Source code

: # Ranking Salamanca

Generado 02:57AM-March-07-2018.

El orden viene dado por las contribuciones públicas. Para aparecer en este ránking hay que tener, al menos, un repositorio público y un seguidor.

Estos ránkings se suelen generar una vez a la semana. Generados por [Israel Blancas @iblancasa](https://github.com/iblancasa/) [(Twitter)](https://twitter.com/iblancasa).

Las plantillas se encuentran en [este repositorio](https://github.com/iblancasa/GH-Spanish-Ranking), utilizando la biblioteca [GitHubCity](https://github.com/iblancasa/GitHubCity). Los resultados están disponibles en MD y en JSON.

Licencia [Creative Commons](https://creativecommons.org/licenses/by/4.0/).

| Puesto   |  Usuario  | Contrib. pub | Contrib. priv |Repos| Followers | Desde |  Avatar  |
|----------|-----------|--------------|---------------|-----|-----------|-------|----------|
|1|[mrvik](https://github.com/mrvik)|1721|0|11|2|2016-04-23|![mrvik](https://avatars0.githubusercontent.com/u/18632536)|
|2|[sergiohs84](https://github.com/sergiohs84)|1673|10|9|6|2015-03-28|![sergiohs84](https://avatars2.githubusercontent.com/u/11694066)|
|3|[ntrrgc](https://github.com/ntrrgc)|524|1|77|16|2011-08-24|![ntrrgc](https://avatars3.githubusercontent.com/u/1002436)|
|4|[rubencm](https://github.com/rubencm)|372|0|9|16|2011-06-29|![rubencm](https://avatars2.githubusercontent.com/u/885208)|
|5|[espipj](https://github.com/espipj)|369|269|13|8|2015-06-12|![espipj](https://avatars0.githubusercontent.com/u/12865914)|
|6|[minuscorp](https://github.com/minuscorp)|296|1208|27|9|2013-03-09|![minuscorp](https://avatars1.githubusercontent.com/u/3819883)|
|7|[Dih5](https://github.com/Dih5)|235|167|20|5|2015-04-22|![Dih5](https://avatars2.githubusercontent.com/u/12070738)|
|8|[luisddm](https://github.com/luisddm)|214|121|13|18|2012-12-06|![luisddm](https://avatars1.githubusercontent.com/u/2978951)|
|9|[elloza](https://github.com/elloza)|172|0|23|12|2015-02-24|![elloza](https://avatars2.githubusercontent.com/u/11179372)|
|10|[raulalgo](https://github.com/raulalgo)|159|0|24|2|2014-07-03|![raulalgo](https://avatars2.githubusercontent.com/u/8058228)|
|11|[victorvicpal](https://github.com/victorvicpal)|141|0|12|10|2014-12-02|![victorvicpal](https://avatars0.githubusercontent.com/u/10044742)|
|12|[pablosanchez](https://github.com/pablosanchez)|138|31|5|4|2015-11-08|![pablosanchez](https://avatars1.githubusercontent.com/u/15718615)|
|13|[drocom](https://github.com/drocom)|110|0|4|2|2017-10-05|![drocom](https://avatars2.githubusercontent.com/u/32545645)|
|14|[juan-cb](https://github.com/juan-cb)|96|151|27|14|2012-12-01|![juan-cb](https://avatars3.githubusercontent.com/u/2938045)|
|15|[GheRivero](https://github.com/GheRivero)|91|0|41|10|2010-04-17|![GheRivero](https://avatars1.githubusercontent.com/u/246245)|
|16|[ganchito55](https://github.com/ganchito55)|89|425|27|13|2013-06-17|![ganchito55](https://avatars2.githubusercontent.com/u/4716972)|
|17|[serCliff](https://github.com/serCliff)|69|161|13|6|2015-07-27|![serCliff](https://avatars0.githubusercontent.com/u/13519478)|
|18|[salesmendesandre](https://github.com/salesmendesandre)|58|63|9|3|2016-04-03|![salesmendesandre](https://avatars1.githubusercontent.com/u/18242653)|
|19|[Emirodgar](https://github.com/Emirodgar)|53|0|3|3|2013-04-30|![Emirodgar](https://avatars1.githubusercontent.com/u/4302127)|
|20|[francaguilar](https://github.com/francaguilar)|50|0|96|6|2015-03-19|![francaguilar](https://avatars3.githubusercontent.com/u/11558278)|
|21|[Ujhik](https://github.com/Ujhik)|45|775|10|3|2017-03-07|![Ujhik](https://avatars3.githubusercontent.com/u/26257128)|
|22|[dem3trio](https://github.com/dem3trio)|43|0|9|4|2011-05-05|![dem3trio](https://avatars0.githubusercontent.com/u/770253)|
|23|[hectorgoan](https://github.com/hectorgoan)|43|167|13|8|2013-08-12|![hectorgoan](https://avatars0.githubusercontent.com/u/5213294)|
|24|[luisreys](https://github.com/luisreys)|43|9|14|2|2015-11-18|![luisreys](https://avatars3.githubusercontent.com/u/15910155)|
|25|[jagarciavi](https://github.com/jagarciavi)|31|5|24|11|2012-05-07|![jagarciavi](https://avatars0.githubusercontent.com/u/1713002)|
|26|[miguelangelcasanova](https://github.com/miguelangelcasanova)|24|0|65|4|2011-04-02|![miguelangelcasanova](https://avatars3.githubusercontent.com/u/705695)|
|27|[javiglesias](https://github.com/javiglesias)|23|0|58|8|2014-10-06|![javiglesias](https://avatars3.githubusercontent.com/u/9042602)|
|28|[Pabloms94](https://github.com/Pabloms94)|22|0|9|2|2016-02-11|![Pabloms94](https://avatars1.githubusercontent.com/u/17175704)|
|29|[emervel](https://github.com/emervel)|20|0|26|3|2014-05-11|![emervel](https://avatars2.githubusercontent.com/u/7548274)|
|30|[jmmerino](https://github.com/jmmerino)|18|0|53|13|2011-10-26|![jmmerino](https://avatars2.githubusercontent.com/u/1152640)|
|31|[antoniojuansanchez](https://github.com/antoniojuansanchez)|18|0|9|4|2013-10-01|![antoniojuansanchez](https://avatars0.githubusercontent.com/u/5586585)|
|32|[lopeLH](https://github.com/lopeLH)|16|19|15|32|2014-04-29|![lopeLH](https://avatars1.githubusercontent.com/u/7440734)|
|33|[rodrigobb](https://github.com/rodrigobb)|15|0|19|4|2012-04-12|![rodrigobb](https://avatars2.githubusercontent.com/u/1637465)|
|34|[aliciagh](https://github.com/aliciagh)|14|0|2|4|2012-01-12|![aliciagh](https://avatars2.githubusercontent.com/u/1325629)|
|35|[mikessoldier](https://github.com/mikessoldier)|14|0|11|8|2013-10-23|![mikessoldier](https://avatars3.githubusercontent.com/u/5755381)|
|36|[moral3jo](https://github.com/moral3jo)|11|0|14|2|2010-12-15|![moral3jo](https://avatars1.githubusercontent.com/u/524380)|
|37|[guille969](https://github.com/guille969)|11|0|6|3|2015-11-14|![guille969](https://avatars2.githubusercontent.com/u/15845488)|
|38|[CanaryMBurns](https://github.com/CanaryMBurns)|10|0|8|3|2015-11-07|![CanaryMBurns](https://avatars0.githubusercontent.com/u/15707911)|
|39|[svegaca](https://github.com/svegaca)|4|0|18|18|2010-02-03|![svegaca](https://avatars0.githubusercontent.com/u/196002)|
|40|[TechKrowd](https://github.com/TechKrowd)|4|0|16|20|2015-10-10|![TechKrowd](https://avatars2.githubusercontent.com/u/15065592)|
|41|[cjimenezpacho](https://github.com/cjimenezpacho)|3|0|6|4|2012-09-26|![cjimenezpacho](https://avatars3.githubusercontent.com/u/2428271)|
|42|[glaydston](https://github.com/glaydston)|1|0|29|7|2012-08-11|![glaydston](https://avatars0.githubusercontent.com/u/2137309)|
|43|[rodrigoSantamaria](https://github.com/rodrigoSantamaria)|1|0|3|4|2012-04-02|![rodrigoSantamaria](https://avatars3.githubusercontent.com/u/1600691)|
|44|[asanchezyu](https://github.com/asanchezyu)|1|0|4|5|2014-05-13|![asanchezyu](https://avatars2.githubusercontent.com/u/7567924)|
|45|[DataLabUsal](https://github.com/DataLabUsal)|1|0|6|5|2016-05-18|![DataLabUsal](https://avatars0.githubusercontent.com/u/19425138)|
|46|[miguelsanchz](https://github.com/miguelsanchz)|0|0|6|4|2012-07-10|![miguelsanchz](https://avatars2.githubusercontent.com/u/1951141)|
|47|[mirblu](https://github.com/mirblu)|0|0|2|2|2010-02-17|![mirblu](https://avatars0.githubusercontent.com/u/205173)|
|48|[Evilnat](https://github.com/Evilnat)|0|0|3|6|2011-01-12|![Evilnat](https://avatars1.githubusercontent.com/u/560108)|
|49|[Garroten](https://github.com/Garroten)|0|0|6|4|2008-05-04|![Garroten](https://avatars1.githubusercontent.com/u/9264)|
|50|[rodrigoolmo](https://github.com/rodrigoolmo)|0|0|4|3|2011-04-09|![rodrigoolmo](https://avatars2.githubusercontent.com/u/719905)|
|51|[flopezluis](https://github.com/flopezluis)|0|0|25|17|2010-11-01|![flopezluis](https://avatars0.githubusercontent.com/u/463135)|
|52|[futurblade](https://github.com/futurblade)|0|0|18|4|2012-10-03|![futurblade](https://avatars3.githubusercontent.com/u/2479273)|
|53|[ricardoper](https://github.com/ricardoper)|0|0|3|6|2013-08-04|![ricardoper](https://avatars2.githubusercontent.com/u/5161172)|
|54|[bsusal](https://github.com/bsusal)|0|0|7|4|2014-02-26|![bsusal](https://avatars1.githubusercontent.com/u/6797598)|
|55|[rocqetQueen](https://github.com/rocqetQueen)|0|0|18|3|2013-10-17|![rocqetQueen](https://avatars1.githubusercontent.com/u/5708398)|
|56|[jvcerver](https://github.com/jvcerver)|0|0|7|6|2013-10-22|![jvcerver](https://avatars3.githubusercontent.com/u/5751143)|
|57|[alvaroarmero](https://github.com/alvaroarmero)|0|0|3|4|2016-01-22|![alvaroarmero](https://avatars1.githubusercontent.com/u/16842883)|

→ **What to do**
Starting with the first line of the entries, transcribe every line up to and including the one with "Estos ránkings se".

→ **Completed exercise**
Source code

: # Ranking Salamanca

Generado 02:57AM-March-07-2018.

El orden viene dado por las contribuciones públicas. Para aparecer en este ránking hay que tener, al menos, un repositorio público y un seguidor.

Estos ránkings se suelen generar una vez a la semana. Generados por [Israel Blancas @iblancasa](https://github.com/iblancasa/) [(Twitter)](https://twitter.com/iblancasa).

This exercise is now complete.